TASK GOAL: Starting with the line that contains "people on the dance floor" and stopping after the line that contains "Sometimes there’s tons", copy the entries below exactly. Include nothing else.
Start of PROVIDED MATERIAL
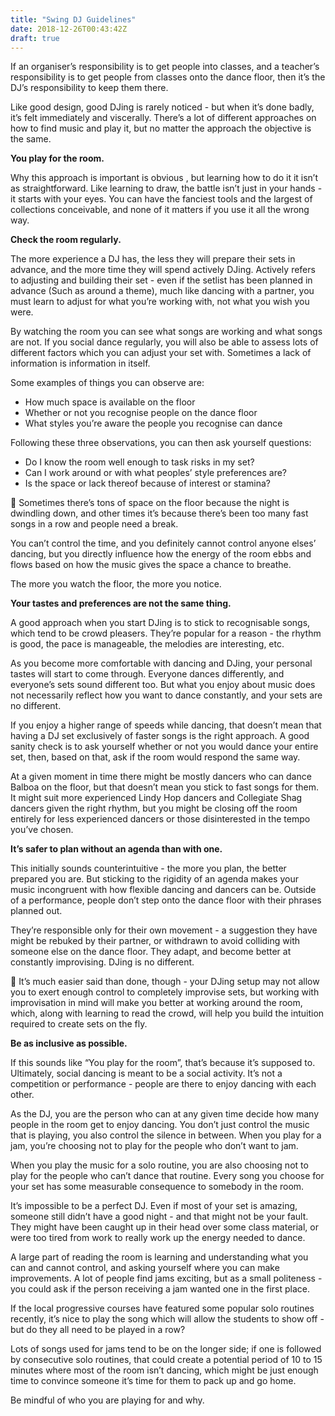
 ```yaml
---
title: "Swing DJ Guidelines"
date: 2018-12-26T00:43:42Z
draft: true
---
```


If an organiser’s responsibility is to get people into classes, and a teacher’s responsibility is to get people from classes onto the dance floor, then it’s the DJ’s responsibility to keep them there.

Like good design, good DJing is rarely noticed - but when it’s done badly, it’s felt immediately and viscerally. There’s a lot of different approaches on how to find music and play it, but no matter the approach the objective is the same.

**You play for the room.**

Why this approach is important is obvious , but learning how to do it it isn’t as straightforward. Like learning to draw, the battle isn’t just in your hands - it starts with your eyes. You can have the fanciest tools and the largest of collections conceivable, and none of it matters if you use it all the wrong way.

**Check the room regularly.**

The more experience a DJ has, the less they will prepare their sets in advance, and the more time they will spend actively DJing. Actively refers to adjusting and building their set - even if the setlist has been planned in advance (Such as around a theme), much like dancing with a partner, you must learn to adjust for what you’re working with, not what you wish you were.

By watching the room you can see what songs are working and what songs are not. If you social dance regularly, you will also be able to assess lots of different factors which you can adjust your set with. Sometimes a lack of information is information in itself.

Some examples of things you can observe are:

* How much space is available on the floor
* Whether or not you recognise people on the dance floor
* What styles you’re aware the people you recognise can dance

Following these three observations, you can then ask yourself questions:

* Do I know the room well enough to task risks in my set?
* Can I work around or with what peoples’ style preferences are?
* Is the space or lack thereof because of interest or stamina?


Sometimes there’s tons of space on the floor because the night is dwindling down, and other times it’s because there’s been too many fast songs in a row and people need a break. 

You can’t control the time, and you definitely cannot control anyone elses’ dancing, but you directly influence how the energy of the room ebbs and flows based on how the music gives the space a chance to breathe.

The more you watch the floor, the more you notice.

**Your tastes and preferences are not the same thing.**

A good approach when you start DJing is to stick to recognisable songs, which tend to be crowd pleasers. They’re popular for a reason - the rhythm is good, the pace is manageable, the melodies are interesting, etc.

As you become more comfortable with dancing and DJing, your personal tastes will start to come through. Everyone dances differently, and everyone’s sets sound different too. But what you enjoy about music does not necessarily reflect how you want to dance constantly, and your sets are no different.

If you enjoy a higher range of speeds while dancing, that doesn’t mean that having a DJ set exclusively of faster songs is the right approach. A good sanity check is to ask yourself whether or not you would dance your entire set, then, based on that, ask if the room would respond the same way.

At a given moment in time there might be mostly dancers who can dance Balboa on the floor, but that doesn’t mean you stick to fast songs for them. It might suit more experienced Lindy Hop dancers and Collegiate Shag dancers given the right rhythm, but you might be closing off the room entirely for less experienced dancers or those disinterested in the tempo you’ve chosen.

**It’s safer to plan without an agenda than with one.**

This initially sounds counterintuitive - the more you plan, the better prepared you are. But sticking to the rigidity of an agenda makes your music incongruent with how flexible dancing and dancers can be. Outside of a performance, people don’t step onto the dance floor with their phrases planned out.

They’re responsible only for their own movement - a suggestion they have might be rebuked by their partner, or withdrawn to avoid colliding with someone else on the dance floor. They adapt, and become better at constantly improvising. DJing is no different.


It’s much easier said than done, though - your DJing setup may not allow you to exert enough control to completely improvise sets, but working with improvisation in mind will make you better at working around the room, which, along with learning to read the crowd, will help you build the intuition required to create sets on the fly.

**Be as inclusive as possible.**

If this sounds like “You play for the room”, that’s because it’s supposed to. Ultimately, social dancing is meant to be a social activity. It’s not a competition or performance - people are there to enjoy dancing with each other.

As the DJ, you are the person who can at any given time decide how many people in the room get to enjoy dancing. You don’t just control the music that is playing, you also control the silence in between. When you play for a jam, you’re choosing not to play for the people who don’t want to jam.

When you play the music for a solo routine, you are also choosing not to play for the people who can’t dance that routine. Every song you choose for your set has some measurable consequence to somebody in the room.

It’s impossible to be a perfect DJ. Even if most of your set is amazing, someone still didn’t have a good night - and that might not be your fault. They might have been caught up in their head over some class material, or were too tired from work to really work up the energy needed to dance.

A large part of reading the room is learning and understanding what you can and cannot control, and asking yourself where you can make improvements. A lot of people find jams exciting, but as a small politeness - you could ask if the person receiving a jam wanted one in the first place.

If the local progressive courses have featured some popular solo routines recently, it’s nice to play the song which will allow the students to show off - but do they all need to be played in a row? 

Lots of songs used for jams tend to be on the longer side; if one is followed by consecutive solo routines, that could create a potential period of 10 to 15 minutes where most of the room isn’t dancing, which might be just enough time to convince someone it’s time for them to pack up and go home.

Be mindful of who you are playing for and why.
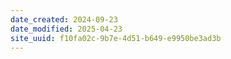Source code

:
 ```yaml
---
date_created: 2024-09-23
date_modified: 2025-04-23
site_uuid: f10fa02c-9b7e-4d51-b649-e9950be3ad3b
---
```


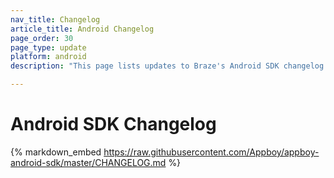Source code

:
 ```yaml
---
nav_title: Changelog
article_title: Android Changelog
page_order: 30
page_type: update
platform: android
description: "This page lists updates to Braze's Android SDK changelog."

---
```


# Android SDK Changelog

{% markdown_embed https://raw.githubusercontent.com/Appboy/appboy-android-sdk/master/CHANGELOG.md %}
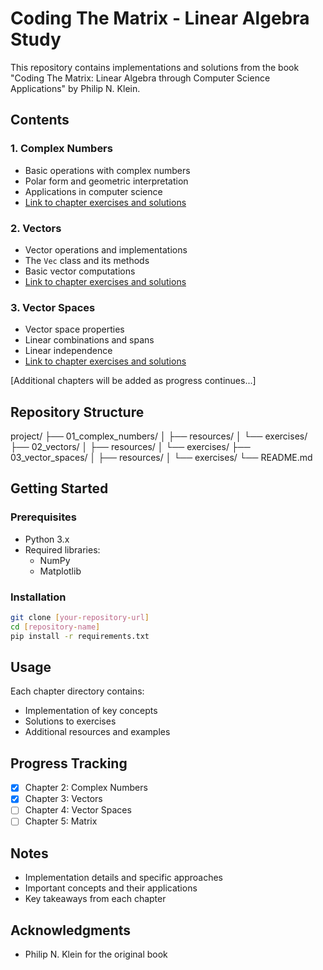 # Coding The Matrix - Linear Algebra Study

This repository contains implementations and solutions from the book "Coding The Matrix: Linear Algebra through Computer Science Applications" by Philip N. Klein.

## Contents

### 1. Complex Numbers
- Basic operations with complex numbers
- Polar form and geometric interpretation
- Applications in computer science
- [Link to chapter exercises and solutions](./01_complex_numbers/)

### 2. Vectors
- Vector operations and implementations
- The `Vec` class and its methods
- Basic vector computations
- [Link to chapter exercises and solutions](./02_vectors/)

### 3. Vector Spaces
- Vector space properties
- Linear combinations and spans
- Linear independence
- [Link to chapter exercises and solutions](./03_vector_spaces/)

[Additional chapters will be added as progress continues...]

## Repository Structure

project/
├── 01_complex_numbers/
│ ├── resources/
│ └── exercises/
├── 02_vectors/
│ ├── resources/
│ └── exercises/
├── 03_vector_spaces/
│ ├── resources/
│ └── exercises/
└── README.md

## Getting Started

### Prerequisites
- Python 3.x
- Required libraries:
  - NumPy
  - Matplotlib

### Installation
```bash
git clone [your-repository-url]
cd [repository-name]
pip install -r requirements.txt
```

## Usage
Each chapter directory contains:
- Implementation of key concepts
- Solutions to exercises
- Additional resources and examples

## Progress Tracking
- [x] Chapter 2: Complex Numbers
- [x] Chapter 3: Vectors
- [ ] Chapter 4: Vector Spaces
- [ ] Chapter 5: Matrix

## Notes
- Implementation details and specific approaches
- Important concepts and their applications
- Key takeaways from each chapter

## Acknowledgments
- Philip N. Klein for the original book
End of PROVIDED MATERIAL
OUTPUT FOR THIS TASK:
* Whether or not you recognise people on the dance floor
* What styles you’re aware the people you recognise can dance

Following these three observations, you can then ask yourself questions:

* Do I know the room well enough to task risks in my set?
* Can I work around or with what peoples’ style preferences are?
* Is the space or lack thereof because of interest or stamina?


Sometimes there’s tons of space on the floor because the night is dwindling down, and other times it’s because there’s been too many fast songs in a row and people need a break. 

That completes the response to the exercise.